## Assignment
In the records below, find each line with "elements" and copy it.

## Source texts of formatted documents
^^^^^^^^
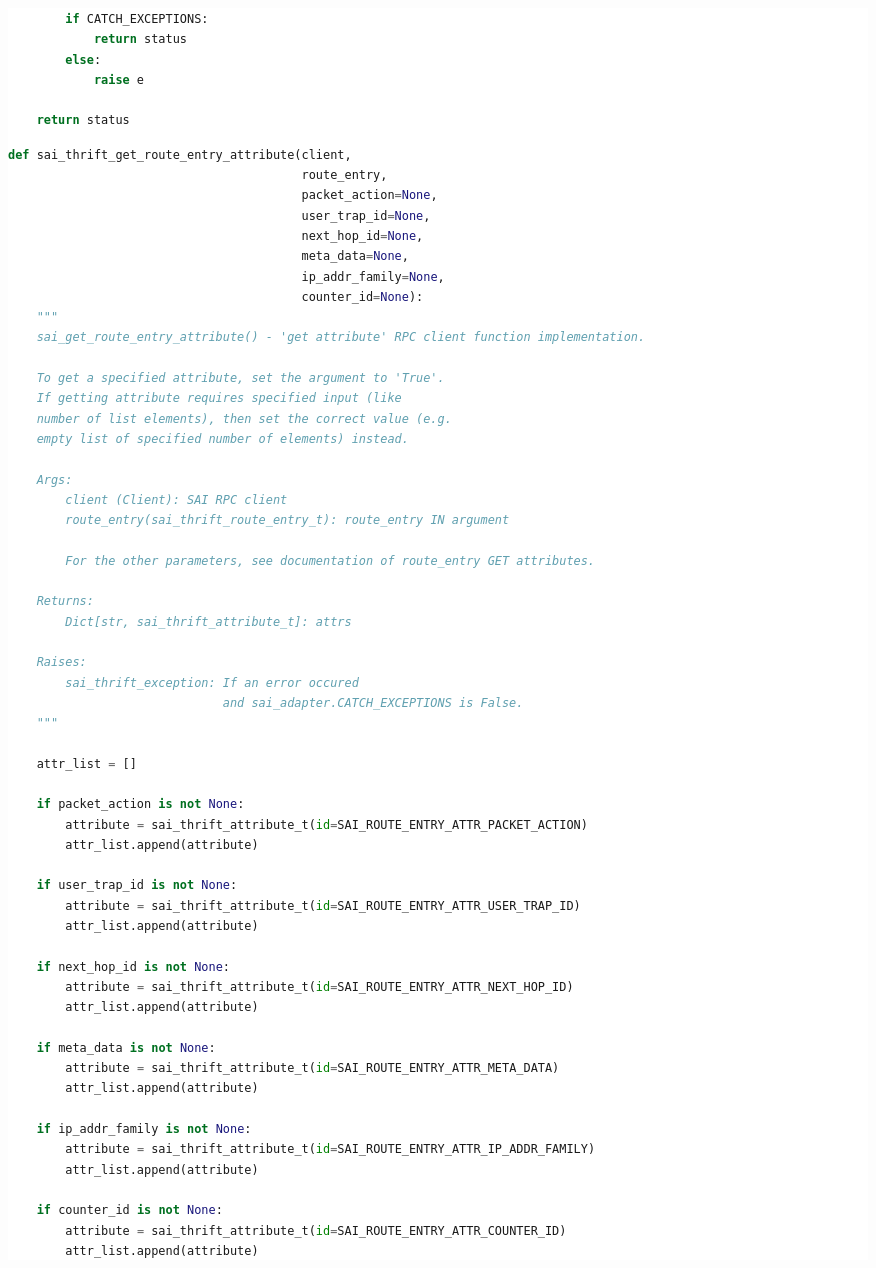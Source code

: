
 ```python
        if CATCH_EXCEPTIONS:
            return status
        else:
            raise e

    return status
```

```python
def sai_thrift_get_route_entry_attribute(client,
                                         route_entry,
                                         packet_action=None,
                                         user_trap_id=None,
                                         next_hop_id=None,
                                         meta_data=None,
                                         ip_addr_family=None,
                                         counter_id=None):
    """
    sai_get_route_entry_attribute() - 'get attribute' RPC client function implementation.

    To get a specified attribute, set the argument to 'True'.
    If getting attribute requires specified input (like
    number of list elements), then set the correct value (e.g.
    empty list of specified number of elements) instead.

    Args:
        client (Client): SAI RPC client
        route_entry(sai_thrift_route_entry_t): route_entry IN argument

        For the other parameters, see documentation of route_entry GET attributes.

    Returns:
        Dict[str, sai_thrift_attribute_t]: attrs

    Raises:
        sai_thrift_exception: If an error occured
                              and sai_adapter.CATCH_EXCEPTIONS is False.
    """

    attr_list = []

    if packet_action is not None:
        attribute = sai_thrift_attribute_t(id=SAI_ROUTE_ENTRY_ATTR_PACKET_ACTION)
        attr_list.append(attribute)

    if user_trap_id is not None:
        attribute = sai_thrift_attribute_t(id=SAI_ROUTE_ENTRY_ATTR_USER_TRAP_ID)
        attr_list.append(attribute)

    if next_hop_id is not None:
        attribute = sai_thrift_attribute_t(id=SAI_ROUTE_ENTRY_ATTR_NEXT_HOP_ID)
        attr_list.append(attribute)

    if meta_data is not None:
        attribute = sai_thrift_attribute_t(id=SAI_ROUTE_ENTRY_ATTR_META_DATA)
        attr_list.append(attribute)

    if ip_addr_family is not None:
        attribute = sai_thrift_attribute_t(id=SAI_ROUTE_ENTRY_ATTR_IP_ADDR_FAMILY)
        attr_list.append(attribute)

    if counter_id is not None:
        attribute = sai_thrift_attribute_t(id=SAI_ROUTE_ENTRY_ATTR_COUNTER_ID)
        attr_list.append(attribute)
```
^^^^^^^^
## Solution for this task
    number of list elements), then set the correct value (e.g.
    empty list of specified number of elements) instead.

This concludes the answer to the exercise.